New York Gov. Kathy Hochul (D) has vetoed a bill that would have banned most noncompete agreements in the state.
“In so doing, she called for modifications to the legislation that would protect ‘middle-class and low-wage workers’ from noncompete agreements, while balancing companies’ interests in using such agreements with higher-wage earners,” according to a blog post from attorneys at Ogletree Deakins. The governor’s action came Dec. 22.
The New York bill had been opposed by Wall Street businesses, which “argued the agreements are necessary to protect investment strategies and keep highly paid workers from leaving their companies with prized inside information and working for an industry rival,” the Associated Press reported.
Meanwhile, in the state of California, all current pre- and post-hire noncompete agreements will be voided as of Feb. 14 under a bill recently signed by Gov. Gavin Newsom (D).
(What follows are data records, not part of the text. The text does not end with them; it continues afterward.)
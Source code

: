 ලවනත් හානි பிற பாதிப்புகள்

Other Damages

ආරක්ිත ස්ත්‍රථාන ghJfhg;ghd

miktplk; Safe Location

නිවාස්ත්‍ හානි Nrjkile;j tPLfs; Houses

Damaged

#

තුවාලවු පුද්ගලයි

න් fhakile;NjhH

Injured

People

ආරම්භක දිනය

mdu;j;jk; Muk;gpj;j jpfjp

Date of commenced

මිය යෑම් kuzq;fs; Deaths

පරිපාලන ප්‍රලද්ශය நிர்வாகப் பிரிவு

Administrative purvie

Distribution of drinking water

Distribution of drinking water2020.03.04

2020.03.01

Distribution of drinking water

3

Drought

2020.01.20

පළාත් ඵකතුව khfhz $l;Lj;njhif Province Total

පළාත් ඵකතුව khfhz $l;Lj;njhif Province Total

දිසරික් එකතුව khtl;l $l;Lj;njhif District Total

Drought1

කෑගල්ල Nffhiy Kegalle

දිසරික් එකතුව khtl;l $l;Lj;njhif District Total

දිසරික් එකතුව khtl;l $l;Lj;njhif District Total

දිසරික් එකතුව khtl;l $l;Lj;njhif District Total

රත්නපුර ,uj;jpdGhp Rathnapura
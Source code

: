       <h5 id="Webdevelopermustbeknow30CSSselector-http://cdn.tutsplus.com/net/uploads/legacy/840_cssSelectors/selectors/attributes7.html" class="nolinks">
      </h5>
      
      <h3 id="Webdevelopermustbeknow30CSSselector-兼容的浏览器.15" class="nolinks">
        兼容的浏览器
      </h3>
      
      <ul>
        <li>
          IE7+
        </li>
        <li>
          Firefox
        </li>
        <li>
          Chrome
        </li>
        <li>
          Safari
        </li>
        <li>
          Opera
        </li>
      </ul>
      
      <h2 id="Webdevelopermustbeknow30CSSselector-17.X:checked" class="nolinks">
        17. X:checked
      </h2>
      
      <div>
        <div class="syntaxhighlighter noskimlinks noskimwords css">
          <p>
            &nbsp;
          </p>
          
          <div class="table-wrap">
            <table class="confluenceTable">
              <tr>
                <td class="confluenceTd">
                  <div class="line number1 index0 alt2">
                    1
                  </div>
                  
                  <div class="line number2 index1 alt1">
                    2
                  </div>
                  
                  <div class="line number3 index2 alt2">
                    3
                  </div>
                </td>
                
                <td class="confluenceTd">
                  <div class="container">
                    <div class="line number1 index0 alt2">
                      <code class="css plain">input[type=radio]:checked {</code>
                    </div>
At the national level, almost a year ago, the federal government introduced a proposed rule that would prohibit employers from entering into noncompetition agreements with employees. Senior living and care industry advocates told the Federal Trade Commission that a one-size-fits-all approach shouldn’t be the goal. The final rule has not been issued.
The FTC had written Hochul in October, urging her to sign the New York legislation into law. The federal agency cited evidence that “noncompete clauses reduce earnings for both workers who are and who are not covered by noncompete clauses, as well as increase racial and gender wage gaps.”
Further, the FTC called noncompete agreements “exploitative and coercive, both at the time of contracting and at departure, for all workers except for senior executives.”